Reconceptualising war

, by OpenDemocracy , KALDOR Mary

 

What if defeating the enemy was the justification for war, but not its real goal? What if its goal was a certain kind of power-brokerage? On Opendemocracy.net, Mary Kaldor attempts a redefinition of war in line with contemporary developments:

 

"Clausewitz defined war as an ‘an act of violence designed to compel our opponent to fulfil our will.’ From that definition he derived his theory that war tends to extremes as each side tries to crush his opponent. I want to suggest an alternative definition. War is ‘an act of violence involving at least two organised groups framed in political terms.’ Defined in this way, war can either be a contest of wills or a mutual enterprise. If it is the latter, wars are likely not to be extreme but to be long and difficult to end."

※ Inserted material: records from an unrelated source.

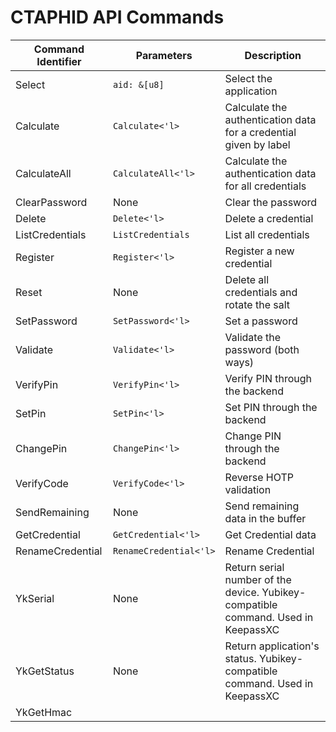 # CTAPHID API Commands

| Command Identifier | Parameters | Description |
| --- | --- | --- |
| Select | `aid: &[u8]` | Select the application |
| Calculate | `Calculate<'l>` | Calculate the authentication data for a credential given by label |
| CalculateAll | `CalculateAll<'l>` | Calculate the authentication data for all credentials |
| ClearPassword | None | Clear the password |
| Delete | `Delete<'l>` | Delete a credential |
| ListCredentials | `ListCredentials` | List all credentials |
| Register | `Register<'l>` | Register a new credential |
| Reset | None | Delete all credentials and rotate the salt |
| SetPassword | `SetPassword<'l>` | Set a password |
| Validate | `Validate<'l>` | Validate the password (both ways) |
| VerifyPin | `VerifyPin<'l>` | Verify PIN through the backend |
| SetPin | `SetPin<'l>` | Set PIN through the backend |
| ChangePin | `ChangePin<'l>` | Change PIN through the backend |
| VerifyCode | `VerifyCode<'l>` | Reverse HOTP validation |
| SendRemaining | None | Send remaining data in the buffer |
| GetCredential | `GetCredential<'l>` | Get Credential data |
| RenameCredential | `RenameCredential<'l>` | Rename Credential |
| YkSerial | None | Return serial number of the device. Yubikey-compatible command. Used in KeepassXC |
| YkGetStatus | None | Return application's status. Yubikey-compatible command. Used in KeepassXC |
| YkGetHmac

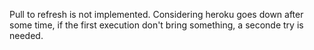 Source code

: Pull to refresh is not implemented. Considering heroku goes down after some time, if the first execution don't bring something, a seconde try is needed.
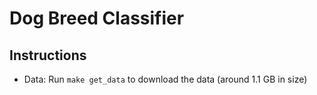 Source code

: # Dog Breed Classifier

## Instructions
* Data: Run `make get_data` to download the data (around 1.1 GB in size)
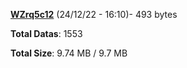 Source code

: [**WZrq5c12**](/data/WZrq5c12.txt) (24/12/22 - 16:10)- 493 bytes

**Total Datas**: 1553

**Total Size**: 9.74 MB / 9.7 MB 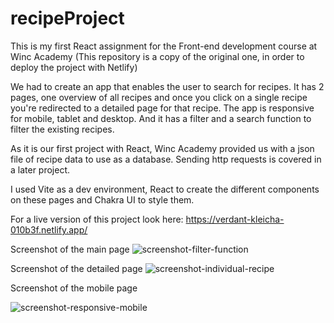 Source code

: # recipeProject
This is my first React assignment for the Front-end development course at Winc Academy
(This repository is a copy of the original one, in order to deploy the project with Netlify)

We had to create an app that enables the user to search for recipes.
It has 2 pages, one overview of all recipes and once you click on a single recipe you're redirected to a detailed page for that recipe. 
The app is responsive for mobile, tablet and desktop. And it has a filter and a search function to filter the existing recipes. 

As it is our first project with React, Winc Academy provided us with a json file of recipe data to use as a database. 
Sending http requests is covered in a later project. 

I used Vite as a dev environment, React to create the different components on these pages and Chakra UI to style them. 

For a live version of this project look here:
https://verdant-kleicha-010b3f.netlify.app/


Screenshot of the main page
![screenshot-filter-function](https://github.com/McLizzerson/recipeProject/assets/126875822/450dae65-6ae0-4197-aeff-bd54ae153d82)

Screenshot of the detailed page 
![screenshot-individual-recipe](https://github.com/McLizzerson/recipeProject/assets/126875822/09c73cea-1a75-468b-9476-f335016ac749)

Screenshot of the mobile page


![screenshot-responsive-mobile](https://github.com/McLizzerson/recipeProject/assets/126875822/c2be0041-e85a-433d-985c-61b7f0e4f6b3)
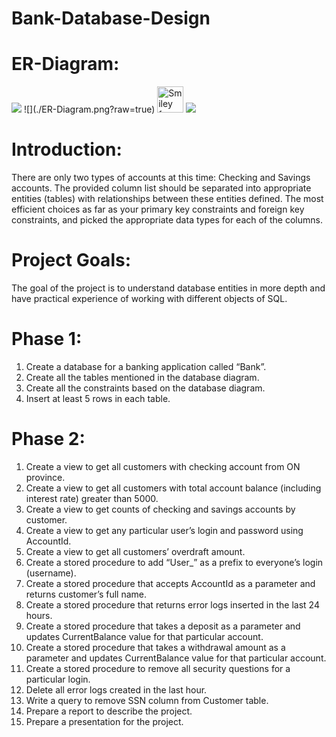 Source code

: # Bank-Database-Design

# ER-Diagram:
<img src="https://github.com/gmgyan/Bank-Database-Design_MS-SQL/blob/master/ER-Diagram.png?sanitize=true">
![](./ER-Diagram.png?raw=true)
<img src="./ER-Diagram.png" alt="Smiley face" height="42" width="42">
<img src = './ER-Diagram.png'>

# Introduction:
There are only two types of accounts at this time: Checking and Savings accounts. The provided column list should be separated into appropriate entities (tables) with relationships between these entities defined. The most efficient choices as far as your primary key constraints and foreign key constraints, and picked the appropriate data types for each of the columns.

# Project Goals:
The goal of the project is to understand database entities in more depth and have practical experience of working with different objects of SQL.

# Phase 1:
1.  Create a database for a banking application called “Bank”. 
2.  Create all the tables mentioned in the database diagram. 
3.  Create all the constraints based on the database diagram. 
4.  Insert at least 5 rows in each table.

# Phase 2:
1.  Create a view to get all customers with checking account from ON province.
2.  Create a view to get all customers with total account balance (including interest rate) greater than 5000.
3.  Create a view to get counts of checking and savings accounts by customer.
4.  Create a view to get any particular user’s login and password using AccountId.
5.  Create a view to get all customers’ overdraft amount.
6.  Create a stored procedure to add “User_” as a prefix to everyone’s login (username).
7.  Create a stored procedure that accepts AccountId as a parameter and returns customer’s full name.
8.  Create a stored procedure that returns error logs inserted in the last 24 hours.
9.  Create a stored procedure that takes a deposit as a parameter and updates CurrentBalance value for that particular account.
10. Create a stored procedure that takes a withdrawal amount as a parameter and updates CurrentBalance value for that particular account. 
11. Create a stored procedure to remove all security questions for a particular login. 
12. Delete all error logs created in the last hour.
13. Write a query to remove SSN column from Customer table.
14. Prepare a report to describe the project.
15. Prepare a presentation for the project.


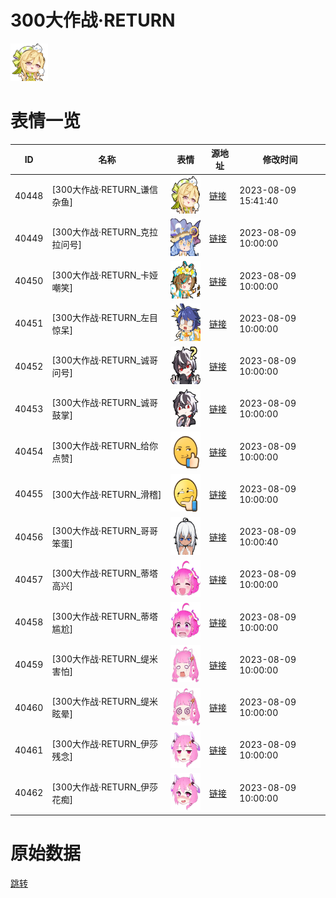 # 300大作战·RETURN

<img src="./cover.png" height="60" alt="cover" />

# 表情一览

|ID|名称|表情|源地址|修改时间|
|----|----|----|----|----|
|40448|[300大作战·RETURN_谦信杂鱼]|<img src="./pic/040448_%5B300大作战·RETURN_谦信杂鱼%5D.png" height="60" alt="谦信杂鱼"/>|[链接](https://i0.hdslb.com/bfs/garb/c9a1b8d237140266dcee0aab1e069edcf37cc85f.png)|2023-08-09 15:41:40|
|40449|[300大作战·RETURN_克拉拉问号]|<img src="./pic/040449_%5B300大作战·RETURN_克拉拉问号%5D.png" height="60" alt="克拉拉问号"/>|[链接](https://i0.hdslb.com/bfs/garb/9d856aaea982d07af0998c3faf973b3138bec064.png)|2023-08-09 10:00:00|
|40450|[300大作战·RETURN_卡娅嘲笑]|<img src="./pic/040450_%5B300大作战·RETURN_卡娅嘲笑%5D.png" height="60" alt="卡娅嘲笑"/>|[链接](https://i0.hdslb.com/bfs/garb/c850bef7b95134840c8253856d6bdd1c3ec06ab7.png)|2023-08-09 10:00:00|
|40451|[300大作战·RETURN_左目惊呆]|<img src="./pic/040451_%5B300大作战·RETURN_左目惊呆%5D.png" height="60" alt="左目惊呆"/>|[链接](https://i0.hdslb.com/bfs/garb/04335571d1db19c7233235c124f27f178f7afad4.png)|2023-08-09 10:00:00|
|40452|[300大作战·RETURN_诚哥问号]|<img src="./pic/040452_%5B300大作战·RETURN_诚哥问号%5D.png" height="60" alt="诚哥问号"/>|[链接](https://i0.hdslb.com/bfs/garb/5b65f4e52dcf82f9ad82d8d9cfd7b71825307653.png)|2023-08-09 10:00:00|
|40453|[300大作战·RETURN_诚哥鼓掌]|<img src="./pic/040453_%5B300大作战·RETURN_诚哥鼓掌%5D.png" height="60" alt="诚哥鼓掌"/>|[链接](https://i0.hdslb.com/bfs/garb/a5133f6de6635c7eefd34d1ad30ef7b138a9f4dc.png)|2023-08-09 10:00:00|
|40454|[300大作战·RETURN_给你点赞]|<img src="./pic/040454_%5B300大作战·RETURN_给你点赞%5D.png" height="60" alt="给你点赞"/>|[链接](https://i0.hdslb.com/bfs/garb/3f40ed3f11cc3b7b308ddde91eb334696788ecde.png)|2023-08-09 10:00:00|
|40455|[300大作战·RETURN_滑稽]|<img src="./pic/040455_%5B300大作战·RETURN_滑稽%5D.png" height="60" alt="滑稽"/>|[链接](https://i0.hdslb.com/bfs/garb/4224fe16a396af4a30a261f7df28bddc9d958865.png)|2023-08-09 10:00:00|
|40456|[300大作战·RETURN_哥哥笨蛋]|<img src="./pic/040456_%5B300大作战·RETURN_哥哥笨蛋%5D.png" height="60" alt="哥哥笨蛋"/>|[链接](https://i0.hdslb.com/bfs/garb/c44eac6ef2f28fb3b53425a71dd962efd1b3cdae.png)|2023-08-09 10:00:40|
|40457|[300大作战·RETURN_蒂塔高兴]|<img src="./pic/040457_%5B300大作战·RETURN_蒂塔高兴%5D.png" height="60" alt="蒂塔高兴"/>|[链接](https://i0.hdslb.com/bfs/garb/9746e9855692812da4c6a803d9cdc776b9d1cda2.png)|2023-08-09 10:00:00|
|40458|[300大作战·RETURN_蒂塔尴尬]|<img src="./pic/040458_%5B300大作战·RETURN_蒂塔尴尬%5D.png" height="60" alt="蒂塔尴尬"/>|[链接](https://i0.hdslb.com/bfs/garb/38dd472acf5ff9f1b4659131bb761c5f0a1bbcfc.png)|2023-08-09 10:00:00|
|40459|[300大作战·RETURN_缇米害怕]|<img src="./pic/040459_%5B300大作战·RETURN_缇米害怕%5D.png" height="60" alt="缇米害怕"/>|[链接](https://i0.hdslb.com/bfs/garb/1acf620a1ba83f6a5c408a62a97d00e191a04486.png)|2023-08-09 10:00:00|
|40460|[300大作战·RETURN_缇米眩晕]|<img src="./pic/040460_%5B300大作战·RETURN_缇米眩晕%5D.png" height="60" alt="缇米眩晕"/>|[链接](https://i0.hdslb.com/bfs/garb/706a1c47f2f60e0ebc38b26ebe026dae5a32d135.png)|2023-08-09 10:00:00|
|40461|[300大作战·RETURN_伊莎残念]|<img src="./pic/040461_%5B300大作战·RETURN_伊莎残念%5D.png" height="60" alt="伊莎残念"/>|[链接](https://i0.hdslb.com/bfs/garb/59e7afca55d7b96e9f2b08c7c03619f856afe3b0.png)|2023-08-09 10:00:00|
|40462|[300大作战·RETURN_伊莎花痴]|<img src="./pic/040462_%5B300大作战·RETURN_伊莎花痴%5D.png" height="60" alt="伊莎花痴"/>|[链接](https://i0.hdslb.com/bfs/garb/b0546247a937c67f2e97f4fdfff28abe748cd2c6.png)|2023-08-09 10:00:00|

# 原始数据

[跳转](./raw.json)

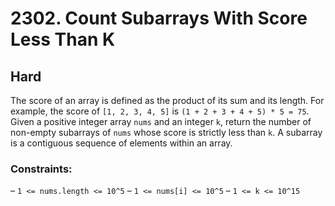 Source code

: # 2302. Count Subarrays With Score Less Than K

## Hard

The score of an array is defined as the product of its sum and its length. For example, the score of `[1, 2, 3, 4, 5]`
is `(1 + 2 + 3 + 4 + 5) * 5 = 75`. Given a positive integer array `nums` and an integer `k`, return the number of
non-empty subarrays of `nums` whose score is strictly less than `k`. A subarray is a contiguous sequence of elements
within an array.

### Constraints:

– `1 <= nums.length <= 10^5`
– `1 <= nums[i] <= 10^5`
– `1 <= k <= 10^15`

"A mutual enterprise could be political or it could be economic or it could be both. Violence is a way in which groups win political power not through defeating the enemy but through mobilising support on the basis of fear. Such groups construct ideologies to explain deep-seated social frustrations – poverty, insecurity, lack of opportunity – and to place the blame on the ‘other’. They turn themselves into protectors by generating the insecurity from which people need to be protected. Defeating the enemy is the justification not the goal of war. Indeed the warring parties share a mutual need for justification and consequently, they may actually reinforce each other. Through war and violence, the armed actors transform themselves from marginal extremists into mainstream power-brokers. By producing fear and hatred, they construct exclusive ethnic or religious ideologies that underpin their power. Understood in this way, war is not about genuine grievances or ‘root causes’- it is about manipulating and instrumentalising grievance."